**SOURCE DATA**.
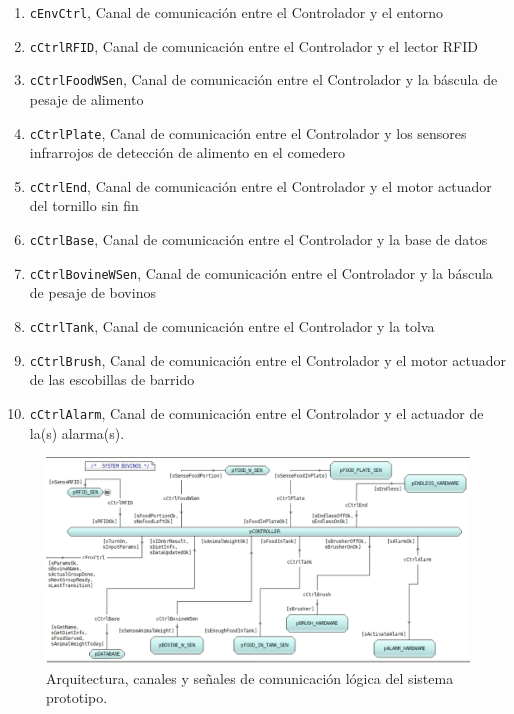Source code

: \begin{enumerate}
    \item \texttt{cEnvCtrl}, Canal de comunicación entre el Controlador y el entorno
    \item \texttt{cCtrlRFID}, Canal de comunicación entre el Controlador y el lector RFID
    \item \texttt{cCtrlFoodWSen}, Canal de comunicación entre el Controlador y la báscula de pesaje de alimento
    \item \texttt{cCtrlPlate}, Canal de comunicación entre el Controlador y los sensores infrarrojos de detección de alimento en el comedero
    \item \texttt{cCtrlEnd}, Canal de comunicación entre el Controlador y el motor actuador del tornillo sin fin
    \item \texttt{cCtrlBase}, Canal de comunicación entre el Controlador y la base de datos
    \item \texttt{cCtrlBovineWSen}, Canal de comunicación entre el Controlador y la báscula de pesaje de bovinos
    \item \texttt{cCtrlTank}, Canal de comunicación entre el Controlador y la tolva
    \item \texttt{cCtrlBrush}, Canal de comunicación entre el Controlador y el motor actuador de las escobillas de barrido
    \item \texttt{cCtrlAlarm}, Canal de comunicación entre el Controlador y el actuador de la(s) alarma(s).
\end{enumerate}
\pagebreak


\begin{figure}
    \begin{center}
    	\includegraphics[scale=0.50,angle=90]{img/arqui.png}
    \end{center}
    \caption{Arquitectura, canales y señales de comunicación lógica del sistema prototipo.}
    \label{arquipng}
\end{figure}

...

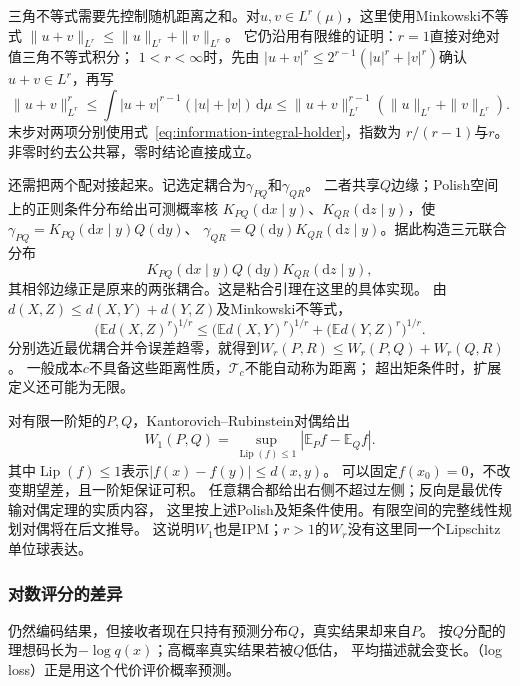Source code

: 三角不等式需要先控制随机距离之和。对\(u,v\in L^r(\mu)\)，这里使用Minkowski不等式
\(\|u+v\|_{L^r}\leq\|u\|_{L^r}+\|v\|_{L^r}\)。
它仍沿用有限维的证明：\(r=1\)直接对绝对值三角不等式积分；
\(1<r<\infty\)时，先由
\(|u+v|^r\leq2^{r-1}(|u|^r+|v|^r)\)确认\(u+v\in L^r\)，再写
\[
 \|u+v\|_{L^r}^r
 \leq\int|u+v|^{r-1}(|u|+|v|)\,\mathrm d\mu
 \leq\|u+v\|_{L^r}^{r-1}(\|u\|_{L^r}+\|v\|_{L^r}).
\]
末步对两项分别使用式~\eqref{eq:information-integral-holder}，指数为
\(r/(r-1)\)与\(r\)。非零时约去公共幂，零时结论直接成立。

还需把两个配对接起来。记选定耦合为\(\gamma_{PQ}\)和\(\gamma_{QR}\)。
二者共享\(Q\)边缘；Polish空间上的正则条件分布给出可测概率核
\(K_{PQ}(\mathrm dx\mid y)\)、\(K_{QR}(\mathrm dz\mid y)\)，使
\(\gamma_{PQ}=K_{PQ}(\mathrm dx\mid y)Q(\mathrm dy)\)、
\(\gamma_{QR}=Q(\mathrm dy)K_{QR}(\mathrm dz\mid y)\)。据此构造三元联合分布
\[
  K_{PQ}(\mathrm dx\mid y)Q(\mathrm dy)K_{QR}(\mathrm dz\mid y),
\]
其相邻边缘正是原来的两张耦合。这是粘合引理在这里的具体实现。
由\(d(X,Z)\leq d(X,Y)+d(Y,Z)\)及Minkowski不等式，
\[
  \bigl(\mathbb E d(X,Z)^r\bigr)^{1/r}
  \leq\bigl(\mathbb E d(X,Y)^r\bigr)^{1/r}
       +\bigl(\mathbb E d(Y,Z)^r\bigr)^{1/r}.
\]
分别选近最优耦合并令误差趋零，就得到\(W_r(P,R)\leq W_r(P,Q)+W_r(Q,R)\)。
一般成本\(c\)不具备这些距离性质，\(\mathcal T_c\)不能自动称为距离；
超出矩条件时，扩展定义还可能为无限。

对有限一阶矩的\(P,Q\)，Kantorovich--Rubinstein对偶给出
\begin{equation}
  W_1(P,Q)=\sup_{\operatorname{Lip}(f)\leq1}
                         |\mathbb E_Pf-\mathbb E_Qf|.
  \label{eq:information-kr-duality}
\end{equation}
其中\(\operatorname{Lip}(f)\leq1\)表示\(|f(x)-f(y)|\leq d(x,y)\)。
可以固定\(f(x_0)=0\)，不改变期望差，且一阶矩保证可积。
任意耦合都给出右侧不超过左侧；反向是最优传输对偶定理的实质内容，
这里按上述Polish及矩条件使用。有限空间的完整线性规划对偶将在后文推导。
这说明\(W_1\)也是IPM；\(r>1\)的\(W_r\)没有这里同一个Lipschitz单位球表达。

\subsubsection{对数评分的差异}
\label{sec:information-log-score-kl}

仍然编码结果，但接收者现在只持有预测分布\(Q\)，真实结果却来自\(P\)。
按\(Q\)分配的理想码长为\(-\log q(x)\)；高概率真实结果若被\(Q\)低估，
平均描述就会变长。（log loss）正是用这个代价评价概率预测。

**WHAT IS EXPECTED**.
Give back, unchanged, the run of lines in the listing above that begins at the line containing "其相邻边缘正是原来的两张耦合。这是粘合引理在这里的具体实现。" and ends at the line containing "平均描述就会变长。（log loss）正是用这个代价评价概率预测。", both included.

**RESULT**.
其相邻边缘正是原来的两张耦合。这是粘合引理在这里的具体实现。
由\(d(X,Z)\leq d(X,Y)+d(Y,Z)\)及Minkowski不等式，
\[
  \bigl(\mathbb E d(X,Z)^r\bigr)^{1/r}
  \leq\bigl(\mathbb E d(X,Y)^r\bigr)^{1/r}
       +\bigl(\mathbb E d(Y,Z)^r\bigr)^{1/r}.
\]
分别选近最优耦合并令误差趋零，就得到\(W_r(P,R)\leq W_r(P,Q)+W_r(Q,R)\)。
一般成本\(c\)不具备这些距离性质，\(\mathcal T_c\)不能自动称为距离；
超出矩条件时，扩展定义还可能为无限。

对有限一阶矩的\(P,Q\)，Kantorovich--Rubinstein对偶给出
\begin{equation}
  W_1(P,Q)=\sup_{\operatorname{Lip}(f)\leq1}
                         |\mathbb E_Pf-\mathbb E_Qf|.
  \label{eq:information-kr-duality}
\end{equation}
其中\(\operatorname{Lip}(f)\leq1\)表示\(|f(x)-f(y)|\leq d(x,y)\)。
可以固定\(f(x_0)=0\)，不改变期望差，且一阶矩保证可积。
任意耦合都给出右侧不超过左侧；反向是最优传输对偶定理的实质内容，
这里按上述Polish及矩条件使用。有限空间的完整线性规划对偶将在后文推导。
这说明\(W_1\)也是IPM；\(r>1\)的\(W_r\)没有这里同一个Lipschitz单位球表达。

\subsubsection{对数评分的差异}
\label{sec:information-log-score-kl}

仍然编码结果，但接收者现在只持有预测分布\(Q\)，真实结果却来自\(P\)。
按\(Q\)分配的理想码长为\(-\log q(x)\)；高概率真实结果若被\(Q\)低估，
平均描述就会变长。（log loss）正是用这个代价评价概率预测。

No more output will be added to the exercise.